Kızartma, kavurma yöntemleri ile yapılan besinlerde yağların oksidasyonu sonucu kanserojen maddelerin açığa çıktığını hatırlatan Öztürk, "Tatilde lezzet amaçlı kızartma ürünlerin servis edilmesi mümkündür ancak kullanılan yağ çeşidi ve kalitesi istediğimiz düzeyde olmaması ve sağlık üzerine olan olumsuz etkileri nedeniyle mümkün olduğunca kızartılmış besinlerden uzak kalınması, daha sıklıkla, buharda, haşlama ve fırın yöntemlerle pişmiş besinler tercih edilmesi gerekir.Deney hayvanları ve insanlar üzerinde yapılan çalışmalar çok fazla yağ tüketiminin hormona dayalı kanserler, kolorektal kanser riskini arttığını göstermektedir. Yine yağların ateş ile teması sonrası kanserojen maddeler açığa çıkmaktadır. Yazın özellikle yağları güneş görmeyecek bir yerde saklamak içindeki olası artacak zararlı maddelerin oluşma riskini azaltacaktır" ifadelerini kullandı.
Düzenli süt ürünü tüketiminin kolorektal kanser riskini azalttığını anlatan Öztürk, "Ancak yeni yapılmış çalışmalarda prostat kanserinin agresif formları için süt tüketiminin riskli olabileceği gösterilmektedir. Bunlar göz önüne alındığında normal zamanda ve tatilde yoğurt tüketiminin aksatılmaması gerekmektedir" dedi.
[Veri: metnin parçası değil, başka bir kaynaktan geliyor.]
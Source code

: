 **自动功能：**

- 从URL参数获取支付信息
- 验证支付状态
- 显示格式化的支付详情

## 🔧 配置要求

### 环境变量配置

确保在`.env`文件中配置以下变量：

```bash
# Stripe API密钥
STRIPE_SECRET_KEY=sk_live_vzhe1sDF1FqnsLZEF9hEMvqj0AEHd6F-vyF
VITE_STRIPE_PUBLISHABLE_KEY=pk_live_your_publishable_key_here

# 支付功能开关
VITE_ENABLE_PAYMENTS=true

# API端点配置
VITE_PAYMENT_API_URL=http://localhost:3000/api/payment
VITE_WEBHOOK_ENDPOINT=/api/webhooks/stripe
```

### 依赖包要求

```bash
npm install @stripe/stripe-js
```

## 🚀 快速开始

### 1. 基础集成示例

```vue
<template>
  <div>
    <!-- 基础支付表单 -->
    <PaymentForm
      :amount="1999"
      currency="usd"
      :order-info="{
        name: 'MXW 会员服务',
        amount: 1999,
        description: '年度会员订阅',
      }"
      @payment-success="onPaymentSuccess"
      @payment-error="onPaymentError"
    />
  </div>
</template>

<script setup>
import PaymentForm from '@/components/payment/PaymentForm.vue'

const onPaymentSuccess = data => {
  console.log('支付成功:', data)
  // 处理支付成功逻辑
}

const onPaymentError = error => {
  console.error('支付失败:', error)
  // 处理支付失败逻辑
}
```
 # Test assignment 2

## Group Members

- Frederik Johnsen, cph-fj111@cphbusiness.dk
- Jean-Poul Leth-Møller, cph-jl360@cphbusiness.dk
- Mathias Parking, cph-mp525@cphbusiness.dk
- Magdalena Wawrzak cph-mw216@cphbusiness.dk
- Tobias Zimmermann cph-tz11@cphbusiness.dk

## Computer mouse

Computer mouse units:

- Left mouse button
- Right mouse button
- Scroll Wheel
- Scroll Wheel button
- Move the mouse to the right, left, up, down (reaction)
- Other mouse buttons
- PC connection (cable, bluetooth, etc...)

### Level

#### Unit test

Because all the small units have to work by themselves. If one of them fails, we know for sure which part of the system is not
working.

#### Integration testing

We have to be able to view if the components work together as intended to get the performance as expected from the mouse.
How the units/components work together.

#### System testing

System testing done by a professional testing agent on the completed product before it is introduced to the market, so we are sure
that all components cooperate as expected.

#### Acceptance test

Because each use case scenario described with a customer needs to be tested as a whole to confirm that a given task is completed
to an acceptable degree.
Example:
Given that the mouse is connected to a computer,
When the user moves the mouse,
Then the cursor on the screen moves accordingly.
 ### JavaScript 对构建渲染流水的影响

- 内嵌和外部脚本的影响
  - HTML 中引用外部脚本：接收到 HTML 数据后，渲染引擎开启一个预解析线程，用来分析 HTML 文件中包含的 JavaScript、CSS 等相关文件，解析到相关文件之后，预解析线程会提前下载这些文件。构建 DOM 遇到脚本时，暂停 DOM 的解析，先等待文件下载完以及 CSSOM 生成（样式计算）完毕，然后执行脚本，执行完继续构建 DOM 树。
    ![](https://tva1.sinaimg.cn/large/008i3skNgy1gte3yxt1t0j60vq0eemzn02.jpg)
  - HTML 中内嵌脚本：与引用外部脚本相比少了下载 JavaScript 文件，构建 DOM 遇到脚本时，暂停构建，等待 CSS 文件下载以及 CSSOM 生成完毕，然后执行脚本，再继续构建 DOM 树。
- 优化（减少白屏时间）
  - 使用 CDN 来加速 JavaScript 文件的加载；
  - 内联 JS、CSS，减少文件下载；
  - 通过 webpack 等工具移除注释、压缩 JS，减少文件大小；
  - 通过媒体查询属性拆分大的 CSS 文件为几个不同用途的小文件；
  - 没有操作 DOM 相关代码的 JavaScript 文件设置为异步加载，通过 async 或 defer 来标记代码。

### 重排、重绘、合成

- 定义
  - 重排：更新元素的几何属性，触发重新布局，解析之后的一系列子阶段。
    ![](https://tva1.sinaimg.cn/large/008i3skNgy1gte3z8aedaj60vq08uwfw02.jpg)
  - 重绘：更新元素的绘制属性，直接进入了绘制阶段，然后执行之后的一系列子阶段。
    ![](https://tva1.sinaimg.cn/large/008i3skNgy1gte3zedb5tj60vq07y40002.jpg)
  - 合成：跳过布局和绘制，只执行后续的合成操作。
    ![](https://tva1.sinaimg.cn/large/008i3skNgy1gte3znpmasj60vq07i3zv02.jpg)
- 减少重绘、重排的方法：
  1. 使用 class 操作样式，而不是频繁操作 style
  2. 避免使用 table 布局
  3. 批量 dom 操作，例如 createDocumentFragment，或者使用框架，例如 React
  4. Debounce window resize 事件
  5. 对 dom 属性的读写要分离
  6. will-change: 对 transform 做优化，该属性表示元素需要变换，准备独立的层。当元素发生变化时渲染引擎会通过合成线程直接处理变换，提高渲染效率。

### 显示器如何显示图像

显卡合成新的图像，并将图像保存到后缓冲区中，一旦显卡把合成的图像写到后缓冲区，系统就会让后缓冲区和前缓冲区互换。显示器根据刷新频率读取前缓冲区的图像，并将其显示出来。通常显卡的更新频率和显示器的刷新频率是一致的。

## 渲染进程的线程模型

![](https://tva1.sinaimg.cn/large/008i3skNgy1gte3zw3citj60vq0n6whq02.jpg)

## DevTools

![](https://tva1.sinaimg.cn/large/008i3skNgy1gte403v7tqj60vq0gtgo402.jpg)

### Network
Fazla hayvansal kaynaklı protein tüketimi kanser riskini artırdığının altını çizen Öztürk, "Az posa tüketimi, fazla kırmızı et tüketimi ve omega 3 ve omega 6 yağlarının dengesizliği kanser riskinin artmasına katkıda bulunabilir.Günümüzde besinler, besinlere konulan bazı katkı maddeleri, besinlerin pişirilme şekilleri dahil birçok faktör, kanseri oluşturan nedenler arasında sayılmaktadır. Ancak unutulmamalıdır ki besinlerin kanserden koruyucu birçok olumlu etkisi de bulunmaktadır, tüm bu etkilerden yararlanabilmek için besinlerin hazırlanma, satın alma, saklama ve pişirme yöntemlerine çok dikkat etmemiz gerekmektedir.